The same day, David had said Coinmarketcap excluded Korean prices from the displayed XRP (Ripple) prices, which brought down rates, likely triggering some panic selling. He said one should look closely at the data, and not be misled.

This year, business leaders are voicing their opinion on the crypto phenomenon, leading to price fluctuations. Just as the year started, it was reported on January 2 that US-based entrepreneur and venture capitalist Peter Thiel may have invested $15 million to $20 million of his Founders Fund into Bitcoin in early 2017.

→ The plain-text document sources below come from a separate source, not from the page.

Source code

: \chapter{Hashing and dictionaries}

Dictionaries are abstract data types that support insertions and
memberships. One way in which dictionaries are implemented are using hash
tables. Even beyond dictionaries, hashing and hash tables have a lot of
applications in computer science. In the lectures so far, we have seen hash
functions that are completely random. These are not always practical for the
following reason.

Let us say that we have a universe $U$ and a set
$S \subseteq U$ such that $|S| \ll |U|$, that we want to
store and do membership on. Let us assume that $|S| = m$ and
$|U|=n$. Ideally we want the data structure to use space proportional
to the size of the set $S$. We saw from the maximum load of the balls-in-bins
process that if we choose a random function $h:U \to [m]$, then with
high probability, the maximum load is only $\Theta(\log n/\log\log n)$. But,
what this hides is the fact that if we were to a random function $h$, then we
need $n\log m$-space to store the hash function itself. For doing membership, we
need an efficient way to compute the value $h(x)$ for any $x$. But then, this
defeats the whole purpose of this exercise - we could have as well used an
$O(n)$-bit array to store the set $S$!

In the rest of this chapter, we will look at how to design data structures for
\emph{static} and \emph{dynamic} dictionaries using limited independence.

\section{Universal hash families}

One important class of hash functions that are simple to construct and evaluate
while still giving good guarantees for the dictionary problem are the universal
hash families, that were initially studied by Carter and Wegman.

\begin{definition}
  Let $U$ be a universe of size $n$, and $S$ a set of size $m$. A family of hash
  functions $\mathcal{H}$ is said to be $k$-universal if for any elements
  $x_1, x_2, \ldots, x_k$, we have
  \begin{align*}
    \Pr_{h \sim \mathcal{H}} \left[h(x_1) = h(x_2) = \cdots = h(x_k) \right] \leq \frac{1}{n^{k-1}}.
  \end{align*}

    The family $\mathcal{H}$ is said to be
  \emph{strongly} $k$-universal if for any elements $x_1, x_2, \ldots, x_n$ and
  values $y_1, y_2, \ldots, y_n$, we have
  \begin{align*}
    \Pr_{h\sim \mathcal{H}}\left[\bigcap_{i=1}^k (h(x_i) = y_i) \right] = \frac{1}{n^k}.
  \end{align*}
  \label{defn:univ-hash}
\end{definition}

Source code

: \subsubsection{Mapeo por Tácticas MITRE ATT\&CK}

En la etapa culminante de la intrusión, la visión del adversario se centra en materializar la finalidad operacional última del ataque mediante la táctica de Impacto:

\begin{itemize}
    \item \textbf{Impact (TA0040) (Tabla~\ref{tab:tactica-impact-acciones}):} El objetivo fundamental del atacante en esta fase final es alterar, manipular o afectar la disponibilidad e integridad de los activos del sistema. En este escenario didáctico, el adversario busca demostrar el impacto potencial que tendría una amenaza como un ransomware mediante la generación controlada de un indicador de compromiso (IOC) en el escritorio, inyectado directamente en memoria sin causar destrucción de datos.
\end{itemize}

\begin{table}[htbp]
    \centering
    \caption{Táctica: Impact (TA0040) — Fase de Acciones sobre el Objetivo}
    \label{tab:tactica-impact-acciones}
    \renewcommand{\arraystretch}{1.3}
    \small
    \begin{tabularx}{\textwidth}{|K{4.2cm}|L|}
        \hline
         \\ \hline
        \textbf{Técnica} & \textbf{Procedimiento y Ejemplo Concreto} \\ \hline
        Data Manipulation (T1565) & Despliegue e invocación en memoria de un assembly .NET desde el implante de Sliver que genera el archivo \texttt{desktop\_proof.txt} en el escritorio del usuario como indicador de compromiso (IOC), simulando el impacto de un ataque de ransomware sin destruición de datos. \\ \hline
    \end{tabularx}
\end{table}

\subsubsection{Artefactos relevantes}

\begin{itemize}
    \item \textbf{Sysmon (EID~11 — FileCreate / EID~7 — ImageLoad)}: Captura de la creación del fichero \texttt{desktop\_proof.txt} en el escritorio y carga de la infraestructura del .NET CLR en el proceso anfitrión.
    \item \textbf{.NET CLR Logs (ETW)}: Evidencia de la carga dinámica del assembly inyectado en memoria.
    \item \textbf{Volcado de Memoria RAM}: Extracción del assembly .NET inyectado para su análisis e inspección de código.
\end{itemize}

According to prices compiled by Bloomberg, Bitcoin prices rose by much as 8.6 percent following the news break. Bloomberg also reported speculation that 'Thiel and his fund may have already sold the investment amid the price spike.’

On Wednesday, investor Warren Buffet told CNBC that the craze around cryptocurrencies may have a bad end. The Chairman and CEO of Berkshire Hathaway said, "In terms of cryptocurrencies, generally, I can say with almost certainty that they will come to a bad ending."

"If I could buy a five-year put on every one of the cryptocurrencies, I'd be glad to do it but I would never short a dime's worth."

Global giant Microsoft also announced it has ceased accepting payments in Bitcoin.

Kodak changes focus to Crypto

Just this week, Kodak’s stock rose as the photography behemoth announced a pivot into the Blockchain technology, announcing its Kodak-branded mining rig called KashMiner, which was showcased at this year's CES. Run by a company called Spotlite, and licensed by Kodak, users can pay $3,400 to rent the mining machine for two years.

According to CNBC, Kodak claims KashMiner will produce about $375 worth of new bitcoins every month, which would lead to estimated revenues of roughly $9,000 over those two years.

 Could this be the reason for Bitcoin Cash’s pick up?

At the time of publishing this article, the price of Bitcoin Cash, according to Coinmarketcap, stood at $2,539, up by 2.06 percent over the last 24 hours.

Incidentally, this rise came around the same time when a payment glitch appeared on the American retailer Overstock.com which allows customers to pay in either Bitcoin or Bitcoin Cash.

Independent journalist Brian Krebs of KrebsOnSecurity said that when he purchased solar lights worth $78.27 from the site, Overstock instructed him to send 0.00475574 in Bitcoin. Instead of sending Bitcoins, Krebs sent 0.00475574 in Bitcoin cash, which Overstock accepted, according to The Verge.

Overstock stated,

“We were made aware of an issue affecting cryptocurrency transactions and refunds by an independent researcher. After working with the researcher to confirm the finding, that method of payment was disabled while we worked with our cryptocurrency integration partner, Coinbase, to ensure they resolved the issue. We have since confirmed that the issue described in the finding has been resolved, and the cryptocurrency payment option has been re-enabled.”